With the pictures set aside, reproduce each entry precisely as it reads.
--- Information shown Enclosed Below ---
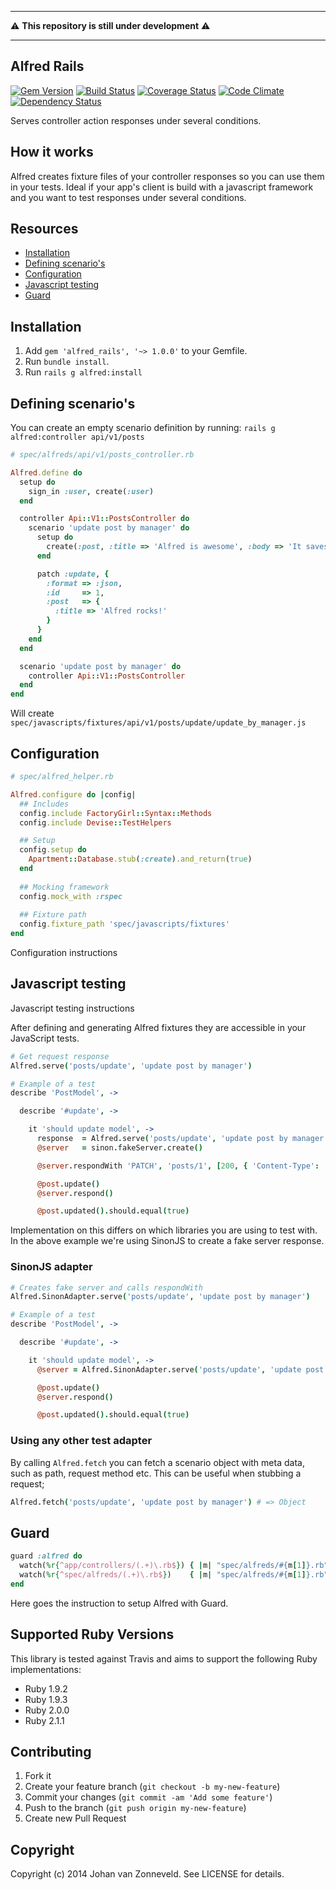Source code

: ------------
:warning: **This repository is still under development** :warning:

------------


## Alfred Rails

[![Gem Version](https://badge.fury.io/rb/alfred_rails.png)](http://badge.fury.io/rb/alfred_rails) [![Build Status](https://secure.travis-ci.org/jhnvz/alfred_rails.png?branch=master)](http://travis-ci.org/jhnvz/alfred_rails) [![Coverage Status](https://coveralls.io/repos/jhnvz/alfred_rails/badge.png?branch=master)](https://coveralls.io/r/jhnvz/alfred_rails) [![Code Climate](https://codeclimate.com/github/jhnvz/alfred_rails.png)](https://codeclimate.com/github/jhnvz/alfred_rails) [![Dependency Status](https://gemnasium.com/jhnvz/alfred_rails.png)](https://gemnasium.com/jhnvz/alfred_rails)

Serves controller action responses under several conditions.

How it works
------------

Alfred creates fixture files of your controller responses so you can use them in your tests. Ideal if your app's client is build with a javascript framework and you want to test responses under several conditions.

Resources
------------

- [Installation](#installation)
- [Defining scenario's](#defining-scenarios)
- [Configuration](#configuration)
- [Javascript testing](#javascript-testing)
- [Guard](#guard)

Installation
------------

1. Add `gem 'alfred_rails', '~> 1.0.0'` to your Gemfile.
2. Run `bundle install`.
3. Run `rails g alfred:install` 

Defining scenario's
------------

You can create an empty scenario definition by running: `rails g alfred:controller api/v1/posts`

```ruby
# spec/alfreds/api/v1/posts_controller.rb

Alfred.define do
  setup do
    sign_in :user, create(:user)
  end

  controller Api::V1::PostsController do
    scenario 'update post by manager' do
      setup do
        create(:post, :title => 'Alfred is awesome', :body => 'It saves me time')
      end

      patch :update, {
        :format => :json,
        :id     => 1,
        :post   => {
          :title => 'Alfred rocks!'
        }
      }
    end
  end

  scenario 'update post by manager' do
    controller Api::V1::PostsController
  end
end
```
Will create `spec/javascripts/fixtures/api/v1/posts/update/update_by_manager.js`

Configuration
------------

```ruby
# spec/alfred_helper.rb

Alfred.configure do |config|
  ## Includes
  config.include FactoryGirl::Syntax::Methods
  config.include Devise::TestHelpers

  ## Setup
  config.setup do
    Apartment::Database.stub(:create).and_return(true)
  end
  
  ## Mocking framework
  config.mock_with :rspec
  
  ## Fixture path
  config.fixture_path 'spec/javascripts/fixtures'
end
```

Configuration instructions

Javascript testing
------------

Javascript testing instructions

After defining and generating Alfred fixtures they are accessible in your JavaScript tests.

```coffeescript
# Get request response
Alfred.serve('posts/update', 'update post by manager')

# Example of a test
describe 'PostModel', ->

  describe '#update', ->

    it 'should update model', ->
      response  = Alfred.serve('posts/update', 'update post by manager')
      @server   = sinon.fakeServer.create()

      @server.respondWith 'PATCH', 'posts/1', [200, { 'Content-Type': 'application/json' }, response]

      @post.update()
      @server.respond()

      @post.updated().should.equal(true)
```

Implementation on this differs on which libraries you are using to test with. In the above example we're using SinonJS to create a fake server response.

### SinonJS adapter

```coffeescript
# Creates fake server and calls respondWith
Alfred.SinonAdapter.serve('posts/update', 'update post by manager')

# Example of a test
describe 'PostModel', ->

  describe '#update', ->

    it 'should update model', ->
      @server = Alfred.SinonAdapter.serve('posts/update', 'update post by manager')

      @post.update()
      @server.respond()

      @post.updated().should.equal(true)
```

### Using any other test adapter

By calling `Alfred.fetch` you can fetch a scenario object with meta data, such as path, request method etc. This can be useful when stubbing a request;

```coffeescript
Alfred.fetch('posts/update', 'update post by manager') # => Object
```

Guard
------------

```ruby
guard :alfred do
  watch(%r{^app/controllers/(.+)\.rb$}) { |m| "spec/alfreds/#{m[1]}.rb" }
  watch(%r{^spec/alfreds/(.+)\.rb$})    { |m| "spec/alfreds/#{m[1]}.rb" }
end
```

Here goes the instruction to setup Alfred with Guard.

Supported Ruby Versions
------------

This library is tested against Travis and aims to support the following Ruby
implementations:

* Ruby 1.9.2
* Ruby 1.9.3
* Ruby 2.0.0
* Ruby 2.1.1

Contributing
------------

1. Fork it
2. Create your feature branch (`git checkout -b my-new-feature`)
3. Commit your changes (`git commit -am 'Add some feature'`)
4. Push to the branch (`git push origin my-new-feature`)
5. Create new Pull Request

Copyright
------------

Copyright (c) 2014 Johan van Zonneveld. See LICENSE for details.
--- End of Enclosed Information shown ---
| Output of the exercise |
Source code

: ------------
:warning: **This repository is still under development** :warning:

------------


## Alfred Rails

[![Gem Version](https://badge.fury.io/rb/alfred_rails.png)](http://badge.fury.io/rb/alfred_rails) [![Build Status](https://secure.travis-ci.org/jhnvz/alfred_rails.png?branch=master)](http://travis-ci.org/jhnvz/alfred_rails) [![Coverage Status](https://coveralls.io/repos/jhnvz/alfred_rails/badge.png?branch=master)](https://coveralls.io/r/jhnvz/alfred_rails) [![Code Climate](https://codeclimate.com/github/jhnvz/alfred_rails.png)](https://codeclimate.com/github/jhnvz/alfred_rails) [![Dependency Status](https://gemnasium.com/jhnvz/alfred_rails.png)](https://gemnasium.com/jhnvz/alfred_rails)

Serves controller action responses under several conditions.

How it works
------------

Alfred creates fixture files of your controller responses so you can use them in your tests. Ideal if your app's client is build with a javascript framework and you want to test responses under several conditions.

Resources
------------

- [Installation](#installation)
- [Defining scenario's](#defining-scenarios)
- [Configuration](#configuration)
- [Javascript testing](#javascript-testing)
- [Guard](#guard)

Installation
------------

1. Add `gem 'alfred_rails', '~> 1.0.0'` to your Gemfile.
2. Run `bundle install`.
3. Run `rails g alfred:install` 

Defining scenario's
------------

You can create an empty scenario definition by running: `rails g alfred:controller api/v1/posts`

```ruby
# spec/alfreds/api/v1/posts_controller.rb

Alfred.define do
  setup do
    sign_in :user, create(:user)
  end

  controller Api::V1::PostsController do
    scenario 'update post by manager' do
      setup do
        create(:post, :title => 'Alfred is awesome', :body => 'It saves me time')
      end

      patch :update, {
        :format => :json,
        :id     => 1,
        :post   => {
          :title => 'Alfred rocks!'
        }
      }
    end
  end

  scenario 'update post by manager' do
    controller Api::V1::PostsController
  end
end
```
Will create `spec/javascripts/fixtures/api/v1/posts/update/update_by_manager.js`

Configuration
------------

```ruby
# spec/alfred_helper.rb

Alfred.configure do |config|
  ## Includes
  config.include FactoryGirl::Syntax::Methods
  config.include Devise::TestHelpers

  ## Setup
  config.setup do
    Apartment::Database.stub(:create).and_return(true)
  end
  
  ## Mocking framework
  config.mock_with :rspec
  
  ## Fixture path
  config.fixture_path 'spec/javascripts/fixtures'
end
```

Configuration instructions

Javascript testing
------------

Javascript testing instructions

After defining and generating Alfred fixtures they are accessible in your JavaScript tests.

```coffeescript
# Get request response
Alfred.serve('posts/update', 'update post by manager')

# Example of a test
describe 'PostModel', ->

  describe '#update', ->

    it 'should update model', ->
      response  = Alfred.serve('posts/update', 'update post by manager')
      @server   = sinon.fakeServer.create()

      @server.respondWith 'PATCH', 'posts/1', [200, { 'Content-Type': 'application/json' }, response]

      @post.update()
      @server.respond()

      @post.updated().should.equal(true)
```

Implementation on this differs on which libraries you are using to test with. In the above example we're using SinonJS to create a fake server response.

### SinonJS adapter

```coffeescript
# Creates fake server and calls respondWith
Alfred.SinonAdapter.serve('posts/update', 'update post by manager')

# Example of a test
describe 'PostModel', ->

  describe '#update', ->

    it 'should update model', ->
      @server = Alfred.SinonAdapter.serve('posts/update', 'update post by manager')

      @post.update()
      @server.respond()

      @post.updated().should.equal(true)
```

### Using any other test adapter

By calling `Alfred.fetch` you can fetch a scenario object with meta data, such as path, request method etc. This can be useful when stubbing a request;

```coffeescript
Alfred.fetch('posts/update', 'update post by manager') # => Object
```

Guard
------------

```ruby
guard :alfred do
  watch(%r{^app/controllers/(.+)\.rb$}) { |m| "spec/alfreds/#{m[1]}.rb" }
  watch(%r{^spec/alfreds/(.+)\.rb$})    { |m| "spec/alfreds/#{m[1]}.rb" }
end
```

Here goes the instruction to setup Alfred with Guard.

Supported Ruby Versions
------------

This library is tested against Travis and aims to support the following Ruby
implementations:

* Ruby 1.9.2
* Ruby 1.9.3
* Ruby 2.0.0
* Ruby 2.1.1

Contributing
------------

1. Fork it
2. Create your feature branch (`git checkout -b my-new-feature`)
3. Commit your changes (`git commit -am 'Add some feature'`)
4. Push to the branch (`git push origin my-new-feature`)
5. Create new Pull Request

Copyright
------------

Copyright (c) 2014 Johan van Zonneveld. See LICENSE for details.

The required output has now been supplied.